「覇王別姫」から三峡へ
1975年生まれの陳秋林は四川美術学院版画系を2000年に卒業し、現在は成都を拠点に、映像、写真、インスタレーション、彫刻などを横断して制作している。今回の「花園」は、2002年から現在まで約20年にわたる実践を振り返る展覧会だ。キュレーションを手がけたのは、長年中国の現代美術を見てきたイギリス出身のキュレーター、カレン・スミス。展示は2002年の写真作品《家(Home)》を起点に、陳が故郷の重慶・万州と、そこで経験した急激な都市の変化をどのように作品へと変換してきたのかをたどっていく。

その初期を代表する作品のひとつが、映像作品《別賦(Farewell Poem)》(2002)だ。
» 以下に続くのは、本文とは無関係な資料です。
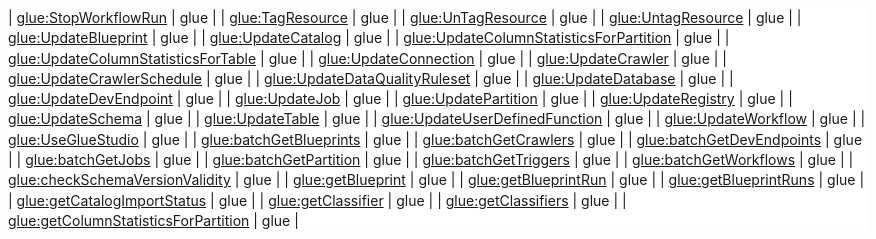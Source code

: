 | [glue:StopWorkflowRun](../actions.md#glue:stopworkflowrun) | glue |
| [glue:TagResource](../actions.md#glue:tagresource) | glue |
| [glue:UnTagResource](../actions.md#glue:untagresource) | glue |
| [glue:UntagResource](../actions.md#glue:untagresource) | glue |
| [glue:UpdateBlueprint](../actions.md#glue:updateblueprint) | glue |
| [glue:UpdateCatalog](../actions.md#glue:updatecatalog) | glue |
| [glue:UpdateColumnStatisticsForPartition](../actions.md#glue:updatecolumnstatisticsforpartition) | glue |
| [glue:UpdateColumnStatisticsForTable](../actions.md#glue:updatecolumnstatisticsfortable) | glue |
| [glue:UpdateConnection](../actions.md#glue:updateconnection) | glue |
| [glue:UpdateCrawler](../actions.md#glue:updatecrawler) | glue |
| [glue:UpdateCrawlerSchedule](../actions.md#glue:updatecrawlerschedule) | glue |
| [glue:UpdateDataQualityRuleset](../actions.md#glue:updatedataqualityruleset) | glue |
| [glue:UpdateDatabase](../actions.md#glue:updatedatabase) | glue |
| [glue:UpdateDevEndpoint](../actions.md#glue:updatedevendpoint) | glue |
| [glue:UpdateJob](../actions.md#glue:updatejob) | glue |
| [glue:UpdatePartition](../actions.md#glue:updatepartition) | glue |
| [glue:UpdateRegistry](../actions.md#glue:updateregistry) | glue |
| [glue:UpdateSchema](../actions.md#glue:updateschema) | glue |
| [glue:UpdateTable](../actions.md#glue:updatetable) | glue |
| [glue:UpdateUserDefinedFunction](../actions.md#glue:updateuserdefinedfunction) | glue |
| [glue:UpdateWorkflow](../actions.md#glue:updateworkflow) | glue |
| [glue:UseGlueStudio](../actions.md#glue:usegluestudio) | glue |
| [glue:batchGetBlueprints](../actions.md#glue:batchgetblueprints) | glue |
| [glue:batchGetCrawlers](../actions.md#glue:batchgetcrawlers) | glue |
| [glue:batchGetDevEndpoints](../actions.md#glue:batchgetdevendpoints) | glue |
| [glue:batchGetJobs](../actions.md#glue:batchgetjobs) | glue |
| [glue:batchGetPartition](../actions.md#glue:batchgetpartition) | glue |
| [glue:batchGetTriggers](../actions.md#glue:batchgettriggers) | glue |
| [glue:batchGetWorkflows](../actions.md#glue:batchgetworkflows) | glue |
| [glue:checkSchemaVersionValidity](../actions.md#glue:checkschemaversionvalidity) | glue |
| [glue:getBlueprint](../actions.md#glue:getblueprint) | glue |
| [glue:getBlueprintRun](../actions.md#glue:getblueprintrun) | glue |
| [glue:getBlueprintRuns](../actions.md#glue:getblueprintruns) | glue |
| [glue:getCatalogImportStatus](../actions.md#glue:getcatalogimportstatus) | glue |
| [glue:getClassifier](../actions.md#glue:getclassifier) | glue |
| [glue:getClassifiers](../actions.md#glue:getclassifiers) | glue |
| [glue:getColumnStatisticsForPartition](../actions.md#glue:getcolumnstatisticsforpartition) | glue |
京劇『覇王別姫』をモチーフとしたこの作品では、古い街並みや解体されていく建物を背景に、長い水袖(すいしお)をまとった人物が舞う。香港で見たチョン・ワイのパフォーマンスとは表現も問題意識も異なるが、「覇王別姫」という同じ古典が、それぞれ異なる文脈へと引き寄せられていることが目を引いた。

陳秋林にとって、その背景にある「歴史」はより個人的な経験と結びついている。彼女が育った万州は、長江上流、三峡地域に位置する都市だ。三峡ダム建設にともなう水位上昇によって旧市街の一部は水没し、大規模な住民移転と再開発が進んだ。陳が制作を始めた2000年代初頭は、まさに故郷の物理的な風景が急速に失われていった時期でもあった。
ここで「覇王別姫」という古典的な物語は、別れや喪失をめぐる現実の風景と重なっていく。大きな歴史の転換に巻き込まれる個人という主題は、前日に香港で見たチョン・ワイの作品とは異なる方向から、再び立ち上がってくる。